NEET-PG 2012 — Physiology

95 Questions — Page 7 of 10

Q61

Mean arterial pressure is calculated as:

Q62

What is the definition of preload in the context of cardiac physiology?

Q63

Neurotransmitter involved in nigrostriatal pathway is?

Q64

What is a key difference between smooth muscle and skeletal muscle physiology?

Q65

When the tension in a muscle fibre is maximum, its length is called?

Q66

Which of the following is the MOST accurate statement about CSF?

Q67

What triggers the cephalic phase of gastric secretion?

Q68

Which of the following statements about gastric secretion is true?

Q69

Ptyalin is secreted by?

Q70

What is the body's first physiological response to hypoglycemia?

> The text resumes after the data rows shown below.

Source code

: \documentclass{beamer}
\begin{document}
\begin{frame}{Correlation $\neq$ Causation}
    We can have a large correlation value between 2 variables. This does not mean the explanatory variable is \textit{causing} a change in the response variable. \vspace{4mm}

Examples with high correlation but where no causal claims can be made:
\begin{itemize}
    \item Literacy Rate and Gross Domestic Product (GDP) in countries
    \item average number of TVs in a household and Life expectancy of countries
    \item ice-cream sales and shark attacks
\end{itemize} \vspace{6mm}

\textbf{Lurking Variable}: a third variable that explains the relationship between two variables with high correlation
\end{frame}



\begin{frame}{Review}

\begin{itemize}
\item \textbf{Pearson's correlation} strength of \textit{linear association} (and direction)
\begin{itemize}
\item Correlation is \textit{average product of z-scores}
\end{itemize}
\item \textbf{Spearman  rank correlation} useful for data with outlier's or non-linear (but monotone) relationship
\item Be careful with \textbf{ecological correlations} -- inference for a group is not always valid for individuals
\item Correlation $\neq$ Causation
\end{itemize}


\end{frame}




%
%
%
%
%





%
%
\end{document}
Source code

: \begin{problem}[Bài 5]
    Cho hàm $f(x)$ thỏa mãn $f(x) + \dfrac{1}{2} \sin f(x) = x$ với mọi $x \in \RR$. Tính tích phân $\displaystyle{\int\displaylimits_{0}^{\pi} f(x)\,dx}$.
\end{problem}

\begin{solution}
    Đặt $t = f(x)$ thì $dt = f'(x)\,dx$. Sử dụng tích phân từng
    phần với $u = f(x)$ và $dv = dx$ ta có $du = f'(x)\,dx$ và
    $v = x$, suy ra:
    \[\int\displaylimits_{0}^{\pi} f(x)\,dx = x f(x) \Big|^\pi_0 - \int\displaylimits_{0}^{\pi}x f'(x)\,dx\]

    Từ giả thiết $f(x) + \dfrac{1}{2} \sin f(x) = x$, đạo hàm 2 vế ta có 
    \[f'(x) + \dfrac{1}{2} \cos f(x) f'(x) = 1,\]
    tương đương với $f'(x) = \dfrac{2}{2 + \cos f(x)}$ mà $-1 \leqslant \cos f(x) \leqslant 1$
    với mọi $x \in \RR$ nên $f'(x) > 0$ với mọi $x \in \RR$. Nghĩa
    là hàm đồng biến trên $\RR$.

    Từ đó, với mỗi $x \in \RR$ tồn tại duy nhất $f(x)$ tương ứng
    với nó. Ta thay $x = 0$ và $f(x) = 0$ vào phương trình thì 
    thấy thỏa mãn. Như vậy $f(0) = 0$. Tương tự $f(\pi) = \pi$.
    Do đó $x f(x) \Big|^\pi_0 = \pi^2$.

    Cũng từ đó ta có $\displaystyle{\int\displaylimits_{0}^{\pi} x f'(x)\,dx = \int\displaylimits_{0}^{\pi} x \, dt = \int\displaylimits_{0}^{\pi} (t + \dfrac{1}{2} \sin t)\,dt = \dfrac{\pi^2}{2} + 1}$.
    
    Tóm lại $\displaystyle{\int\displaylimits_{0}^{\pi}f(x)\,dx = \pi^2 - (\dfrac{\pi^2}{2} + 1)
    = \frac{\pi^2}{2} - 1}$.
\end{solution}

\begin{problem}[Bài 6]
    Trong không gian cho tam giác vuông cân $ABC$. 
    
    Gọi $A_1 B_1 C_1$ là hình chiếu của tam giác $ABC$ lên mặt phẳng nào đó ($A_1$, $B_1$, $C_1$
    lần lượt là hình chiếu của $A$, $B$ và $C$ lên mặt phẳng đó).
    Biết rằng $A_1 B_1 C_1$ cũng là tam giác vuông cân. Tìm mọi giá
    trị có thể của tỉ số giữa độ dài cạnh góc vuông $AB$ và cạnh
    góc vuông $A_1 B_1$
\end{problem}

NEET-PG 2012 - Physiology NEET-PG Practice Questions and MCQs

Question 61: Mean arterial pressure is calculated as:

A. (DBP+3SBP)/2
B. (SBP+3DBP)/2
C. (DBP+2SBP)/3
D. (SBP+2DBP)/3 (Correct Answer)

Explanation: ***(SBP+2DBP)/3*** - This formula accurately calculates **mean arterial pressure (MAP)**, emphasizing the longer duration of diastole compared to systole in the cardiac cycle. - The diastolic blood pressure (**DBP**) is weighted twice as much as the systolic blood pressure (**SBP**) to reflect this physiological difference. *(DBP+2SBP)/3* - This formula incorrectly weighs the diastolic pressure less and the systolic pressure more, which does not reflect the **physiological duration of the cardiac cycle**. - While it attempts to average pressures, it does not correctly represent the **mean perfusion pressure**. *(SBP+3DBP)/2* - This formula is inaccurate for calculating MAP as the **denominator should be 3**, not 2, to account for the three components being averaged (one SBP and two DBP). - It also disproportionately weights **DBP** too high relative to the standard physiological formula. *(DBP+3SBP)/2* - This formula is incorrect as it applies an **excessive weighting to SBP** and uses an incorrect denominator. - It would yield a significantly higher and inaccurate value for **mean arterial pressure**.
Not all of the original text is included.